Jury selection will begin Monday in DeSoto County. Once jurors are selected, they will be bused to Pike County for the trial and sequestered for the duration, Graves said.

The trial is a Lincoln County Circuit Court case but will be held in the Pike County courtroom since it’s larger.

Judge David Strong will preside in the trial, which officials said could last two to three weeks.

Since the jurors will be sequestered, the trial will probably run seven days a week, though with shorter hours on weekends, officials said.

Lincoln County Circuit Clerk officials will manage the trial with assistance from the Pike County Circuit Clerk’s office.

The Administrative Office of Courts will serve as media liaison.
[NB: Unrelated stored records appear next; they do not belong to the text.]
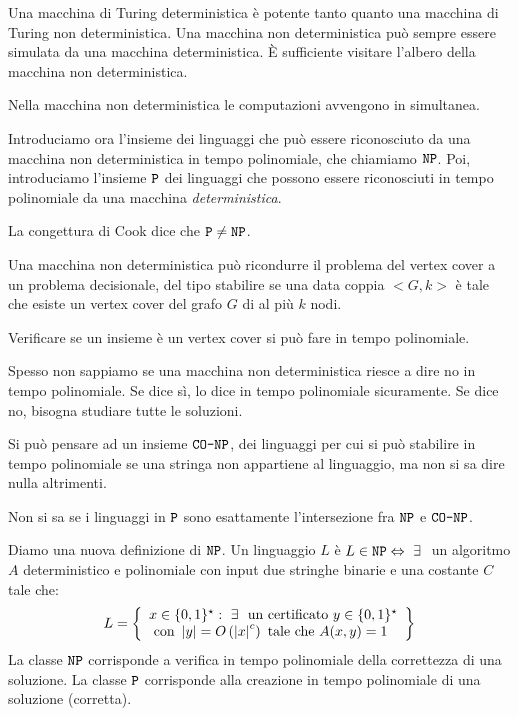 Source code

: Una macchina di Turing deterministica \`e potente tanto quanto una macchina di Turing non deterministica. Una macchina non deterministica pu\`o sempre essere simulata da una macchina deterministica. \`E sufficiente visitare l'albero della macchina non deterministica.

Nella macchina non deterministica le computazioni avvengono in simultanea.

Introduciamo ora l'insieme dei linguaggi che pu\`o essere riconosciuto da una macchina non deterministica in tempo polinomiale, che chiamiamo $\texttt{NP}$. Poi, introduciamo l'insieme $\texttt{P}$ dei linguaggi che possono essere riconosciuti in tempo polinomiale da una macchina \emph{deterministica}.

La congettura di Cook dice che $\texttt{P} \neq \texttt{NP}$.

Una macchina non deterministica pu\`o ricondurre il problema del vertex cover a un problema decisionale, del tipo stabilire se una data coppia $<G,k>$ \`e tale che esiste un vertex cover del grafo $G$ di al pi\`u $k$ nodi.

Verificare se un insieme \`e un vertex cover si pu\`o fare in tempo polinomiale.

Spesso non sappiamo se una macchina non deterministica riesce a dire no in tempo polinomiale. Se dice s\`i, lo dice in tempo polinomiale sicuramente. Se dice no, bisogna studiare tutte le soluzioni.

Si pu\`o pensare ad un insieme $\texttt{CO-NP}$, dei linguaggi per cui si pu\`o stabilire in tempo polinomiale se una stringa non appartiene al linguaggio, ma non si sa dire nulla altrimenti.

Non si sa se i linguaggi in $\texttt{P}$ sono esattamente l'intersezione fra $\texttt{NP}$ e $\texttt{CO-NP}$.

Diamo una nuova definizione di $\texttt{NP}$. Un linguaggio $L$ \`e $L \in \code{NP} \iff \exists$ un algoritmo $A$ deterministico e polinomiale con input due stringhe binarie e una costante $C$ tale che:
\[
L = \left\{ 
\begin{array}{l}
x \in \{0,1\}^{\star} : \exists \text{ un certificato } y \in \{0,1\}^{\star} \\
\text{ con } \abs{y} = O \left( \abs{x}^c \right) \text{ tale che } A (x, y) = 1 
\end{array}
\right\}
\]
La classe $\texttt{NP}$ corrisponde a verifica in tempo polinomiale della correttezza di una soluzione. La classe $\texttt{P}$ corrisponde alla creazione in tempo polinomiale di una soluzione (corretta).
Court officials are preparing for a media onslaught but aren’t sure how many print reporters or TV crews will come, much less stay.

The entire front row will be reserved for the media. A designated still photographer will be allowed to take photos within court guidelines, and a TV camera will be allowed to set up in the corner of the courtroom. Newspaper and TV stations will each have a designated “pool photographer” that will share footage, according to a court order by Judge David Strong.

With eight victims there will likely be many family members in attendance, but many of those may serve as witnesses and will thus have to stay in witness rooms rather than the main courtroom, officials said.

The most comparable case Graves could remember was Alan Michael Rubenstein, who was tried for capital murder, two counts of murder and wire fraud 20 years ago.

Rubenstein stabbed his stepson Darryl J. Perry, 24, and Perry’s 20-year-old wife Evelyn Ann to death in November 1993, and strangled their 4-year-old daughter, Crystal on Johnston Station Road north of Summit.

A 12-day trial in 1999 ended in a hung jury. A second, week-long trial in 2000 resulted in conviction. Rubenstein was sentenced to death, but that was later commuted to three consecutive life sentences.

Then there was Glen Conley of Ponchatoula, La., convicted in 1998 of drowning his 3-year-old daughter Whitney Berry at Percy Quin State Park. Conley was found guilty of capital murder after a week-long trial and sentenced to life in prison.

That trial was marked by a near-riot when Conley slugged Assistant District Attorney Bill Goodwin during a break, knocking him down and prompting a lockdown of the courtroom and a pistol drawn by a deputy.

As far as length, there was the seven-day Yellow Freight civil trial in 1998, in which the family of a man run over on Interstate 55 sued Yellow Freight Systems and its driver for wrongful death. The jury awarded $500,000 to the family, but Judge Keith Starrett threw out the verdict and ordered a new trial, which was held in 2000 and lasted four days before the defendants were cleared.

As for media interest, there was the 1996 Lincoln County three-day civil trial in which John Grisham, by then a world-famous author, served as attorney. Grisham represented a widow suing Illinois Central Railroad Co. for the on-the-job death of her husband.

Media present at the Lincoln County courthouse were from the London Daily Mail newspaper, USA Today, the New York Times, the TV show “Inside Edition,” the Clarion-Ledger and Jackson TV, along with local newspapers.

The interest didn’t last long, however, and by late afternoon of the first day, most of the reserved media seats were empty.